The use of ChAdOx1 nCoV-19 (Astra Zeneca) vaccine has proven beneficial, but in a limited number of the general population, it was found to be associated with vaccine-induced immune thrombotic thrombocytopenia (VITT). However, there have been no reports of this complication occurring in a microsurgical free tissue transfer.
A 49-year-old man developed an acute myocardial infarction 3 weeks after receiving his first dose of ChAdOx1 nCoV-19 in June 2021. Three months later, he presented with right third toe wet gangrene with extension into the plantar foot nine days after receiving his second dose of ChAdOx1 nCoV-19 vaccine.
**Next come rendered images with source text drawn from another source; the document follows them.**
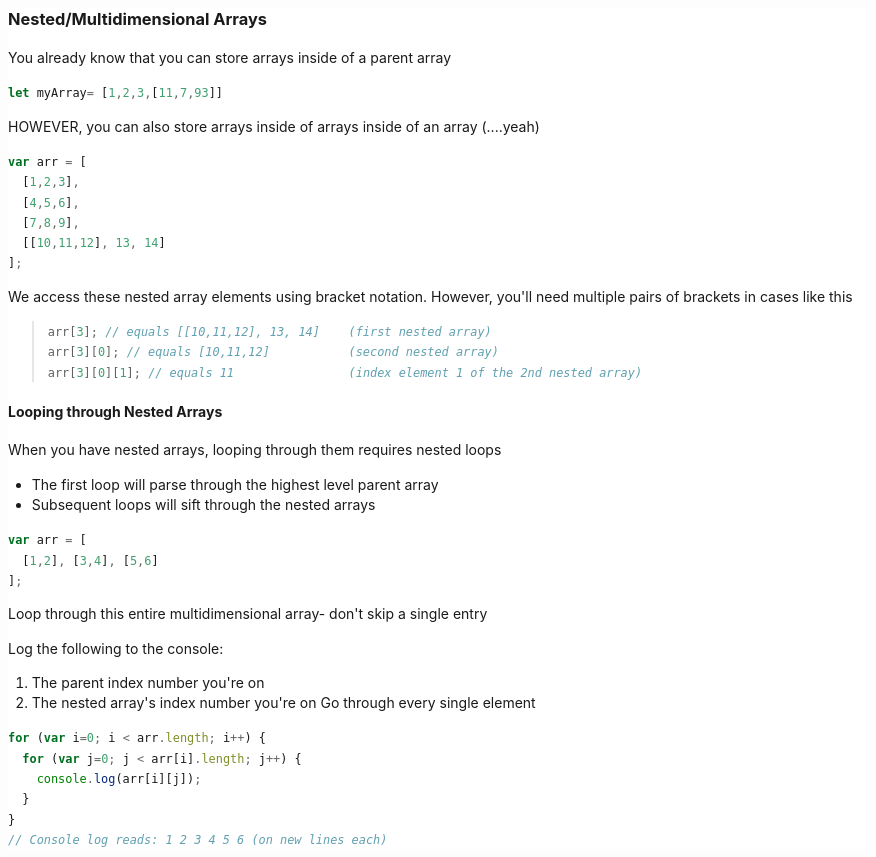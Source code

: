 

### Nested/Multidimensional Arrays

You already know that you can store arrays inside of a parent array

```js
let myArray= [1,2,3,[11,7,93]] 
```

HOWEVER, you can also store arrays inside of arrays inside of an array (....yeah)

```js
var arr = [
  [1,2,3],
  [4,5,6],
  [7,8,9],
  [[10,11,12], 13, 14]
];
```

We access these nested array elements using bracket notation. 
However, you'll need multiple pairs of brackets in cases like this

> ```js
> arr[3]; // equals [[10,11,12], 13, 14]	(first nested array)
> arr[3][0]; // equals [10,11,12]			(second nested array)
> arr[3][0][1]; // equals 11				(index element 1 of the 2nd nested array)
> ```



#### Looping through Nested Arrays

When you have nested arrays, looping through them requires nested loops

- The first loop will parse through the highest level parent array
- Subsequent loops will sift through the nested arrays

```js
var arr = [
  [1,2], [3,4], [5,6]
];
```

Loop through this entire multidimensional array- don't skip a single entry

Log the following to the console:
1) The parent index number you're on
2) The nested array's index number you're on
Go through every single element 

```js
for (var i=0; i < arr.length; i++) {
  for (var j=0; j < arr[i].length; j++) {
    console.log(arr[i][j]);
  }
}
// Console log reads: 1 2 3 4 5 6 (on new lines each)
```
Based on recent exposure to vaccination, the timing of inoculation before the development of his symptoms, and serology tests (platelet, D-dimer, and anti-PF4 antibodies), the patient was diagnosed with VITT.
Fasciectomy and sequestrectomy were performed for wound bed preparation. Limb salvage was done using free vastus lateralis muscle flap and skin graft for reconstruction.
The flap was complicated by persistent microthrombi leading to superficial necrosis without vascular pedicle compromise. Repeated debridement of the superficial necrosis was done. Three months after the development of VITT, no further new superficial necrosis was seen. A well-contoured flap was seen 5 months after the initial surgery.
We believe this is the first case describing microthrombi in the free flap due to VITT after microsurgical reconstruction. Patients and surgeons should be advised of this possible risk when contemplating microsurgery once VITT has developed after ChAdOx1 nCoV-19 administration.